USDA-NIFA invests over $13M in treating, eradicating livestock diseases
KANSAS CITY, Mo. — The U.S. Department of Agriculture National Institute of Food and Agriculture today, March 16, announced an investment of over $13 million in research that explores novel therapies and prevention strategies for animal diseases that cost the agricultural industry billions worldwide.
“The health of agricultural animals is critical to ensuring the U.S. maintains a safe and adequate food supply,” said NIFA Director Carrie Castille. “The research we are funding with these grants will create new knowledge and spur discoveries that enhance production efficiency and improve animal health and welfare.”
The 24 grants announced today are part of NIFA’s Agriculture and Food Research Initiative’s (AFRI) Diseases of Agricultural Animals program area priority. They will support projects at 17 universities focusing on disease prevention, vaccine development, and management strategies to maintain healthy agricultural animals.
This newly funded research investigates diseases affecting a full range of species, from cattle, poultry and pigs to horses, sheep and fish. The knowledge created by this research promises to aid farmers and ranchers in improving animals’ resistance to disease while also catalyzing the development of novel prevention and treatment methods.

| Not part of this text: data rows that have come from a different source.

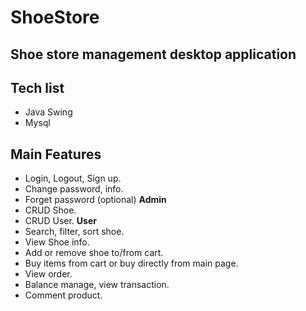 # ShoeStore
## Shoe store management desktop application

## Tech list
* Java Swing
* Mysql

## Main Features
* Login, Logout, Sign up.
* Change password, info.
* Forget password (optional)
**Admin**
* CRUD Shoe.
* CRUD User.
**User**
* Search, filter, sort shoe.
* View Shoe info.
* Add or remove shoe to/from cart.
* Buy items from cart or buy directly from main page.
* View order.
* Balance manage, view transaction.
* Comment product.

University of Illinois’ proposal focuses on developing safe and efficient drugs that block the activity of Cryptosporidium parvum, a highly prevalent parasite that causes a serious diarrheal illness in calves, lambs and goat kids in the U.S. and worldwide. This project will lead to effectively treating these infections in calves to improve livestock health and ease a significant economic burden to the cattle industry. ($790,000)
Marek’s disease, a cancer-like disease of chickens, is caused by a herpes virus known as Marek’s disease virus. The use of extensive vaccination by the poultry industry has significantly reduced the disease burden. However, the cost of vaccination and the emergence of novel viruses capable of overcoming vaccination pose a serious economic threat to the poultry industry. A Texas A&M University project on Marek’s Disease in chickens will help reduce the cost of vaccinations for U.S. poultry producers. ($625,000)
Enteric septicemia is the leading disease of cultured channel catfish. There are limits in the current preventive and treatment strategies. There is an urgent, industry-defined need to provide catfish producers with a practical, safe and effective treatment alternative. Mississippi State University’s project will evaluate an antimicrobial feed additive that will provide a safe and practical solution to combat enteric septicemia in catfish. This research will help develop treatment options for aquaculture producers that will increase production efficiency. ($625,000)
Swine influenza virus is one of the top respiratory infections in swine, causing significant economic losses to the swine industry every year. This virus is highly prevalent in the U.S., and the complexity of this disease makes it challenging to develop effective vaccines. Cornell University’s research will develop more effective vaccines for swine influenza virus. ($642,000)
NIFA invests in and advances agricultural research, education and Extension across the nation to make transformative discoveries that solve societal challenges. NIFA supports initiatives that ensure the long-term viability of agriculture and applies an integrated approach to ensure that groundbreaking discoveries in agriculture-related sciences and technologies reach the people who can put them into practice. In FY2021, NIFA’s total investment was $1.96 billion.